Following the war, Mihály Fejes from Visegrádi utca, in a letter dated 5 March, 1945 and sent to the denazification committee, tried to explain his membership in the Arrow Cross Party, which he had joined in 1942.19 His explanation included wartime threats, according to which, had he refused to join the Arrow Cross, he would have gotten less and less meat, which outcome could have led to the closure of his shop. Mr. Fejes attached a Persilschein signed by one of his Jewish Hungarian customers declaring that he had always sold him meat (even in 1944) and he had also sent some food for the customer to a Yellow star ghetto house.20 It is noteworthy that Mr. Fejes submitted these documents in 1945 from an internment camp which was a regular post-war destination for people who had been accused of having been members of the Arrow Cross party. It is also revealing that in the spring and summer of 1945, this kind of wartime affiliation was enough for someone to lose his or her job and his or her freedom for some time.
However, less than two years after the war, when the People’s Court had to reach a decision in a similar case where the condemned butcher had appealed against the verdict reached by the immediate post-war denazification committee, the evaluation process was much more lenient. This difference had something to do with the impending leftist switch in Hungarian public and political life. To get a sense of this, one needs merely read the arguments used by the judges in the case of Károly Dancs, who was mentioned earlier and who had been accused of robbing the Jewish butchers of their meat in 1942 at the slaughterhouse. For this misconduct in August 1945, the justificatory committee banned him for life from working in the meat industry, while the People’s Court changed this ruling and reduced the term of the ban to one year. In its verdict issued on 20 September, 1946, the People’s Court maintained that butcher Dancs had only joined the Arrow Cross party because of the pressing economic circumstances, which were a consequence of the war. According to the judges, Dancs’s anti-Jewish actions were caused by the misleading extreme-right propaganda, which as a simple worker, he had been unable to resist. Furthermore, in any case, his actions allegedly had originated primarily from a just social class struggle against the big businesses, and these actions only had a secondary anti-Jewish character.21 This reasoning illustrates how, paradoxically, wartime anti-Jewish sentiment was at times transformed into a post-war antisemitism. In these instances, even in a denazifying procedure, the leftist anti-capitalist propaganda could create a common platform between former Nazis and new leftist candidates for power.
True, being a butcher in Budapest became an increasingly difficult profession during Second World War due to the lack of food stuff, however, the situation had not been much easier in the pre-war years.

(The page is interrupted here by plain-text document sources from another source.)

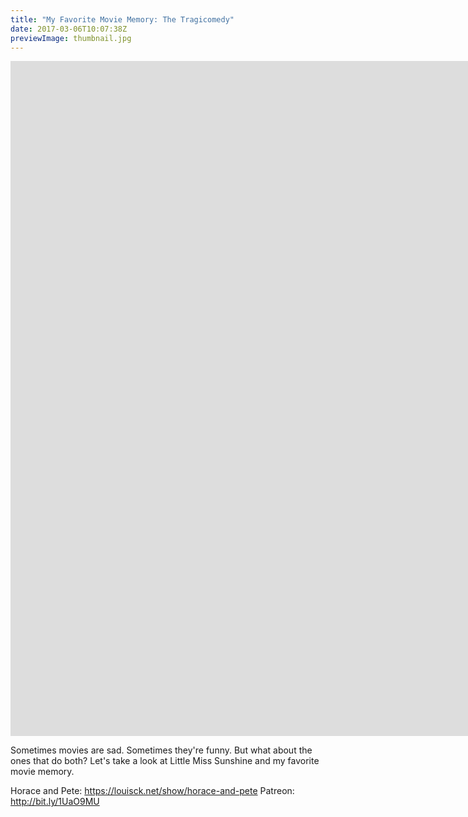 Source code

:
 ```yaml
---
title: "My Favorite Movie Memory: The Tragicomedy"
date: 2017-03-06T10:07:38Z
previewImage: thumbnail.jpg
---
```


<iframe width="1920" height="1080" src="https://www.youtube.com/embed/1iwgrtFkZ0M" frameborder="0" allow="accelerometer; autoplay; clipboard-write; encrypted-media; gyroscope; picture-in-picture" allowfullscreen></iframe>

Sometimes movies are sad. Sometimes they're funny. But what about the ones that do both? Let's take a look at Little Miss Sunshine and my favorite movie memory.

Horace and Pete: https://louisck.net/show/horace-and-pete
Patreon: http://bit.ly/1UaO9MU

Already in 1936, there were no less than 920 individual entrepreneurs in this trade in the city, and they had to compete not only with one another, including the bigger companies, but also with the state-run food selling chain. This enterprise, the Községi Élelmiszerüzem, inevitably had advantages in accessing foodstuff and setting its prices, as it did not have to bring in much profit.22 The situation was manageable as long as the government did not start to restrict the butchering of animals due to the war. Once there was not enough meat, it became obvious that the shrinking supply could not keep all the individual butcher shops of Budapest profitable.
The fact that there was not an adequate supply of meat to provide an income for all the members of this industry puts the anti-Jewish acts described above into perspective: they were part of the broader debate which could be formulated vaguely as “whom should be eliminated from the Budapest butchers in order to secure the survival of the rest of the businesses?” And one growingly popular answer to this question was the word “Jews.” To be sure, the so-called “change of the guards” [in Hungarian Őrségváltás] notion, i.e. the Christian takeover of Jewish positions in economy, was widely present among large segments of Hungarian society.23 The first anti-Jewish regulations were popular among the gentile population, and these measures resulted in significant gains for the pro-Nazi Arrow Cross movement in the parliamentary elections of 1939.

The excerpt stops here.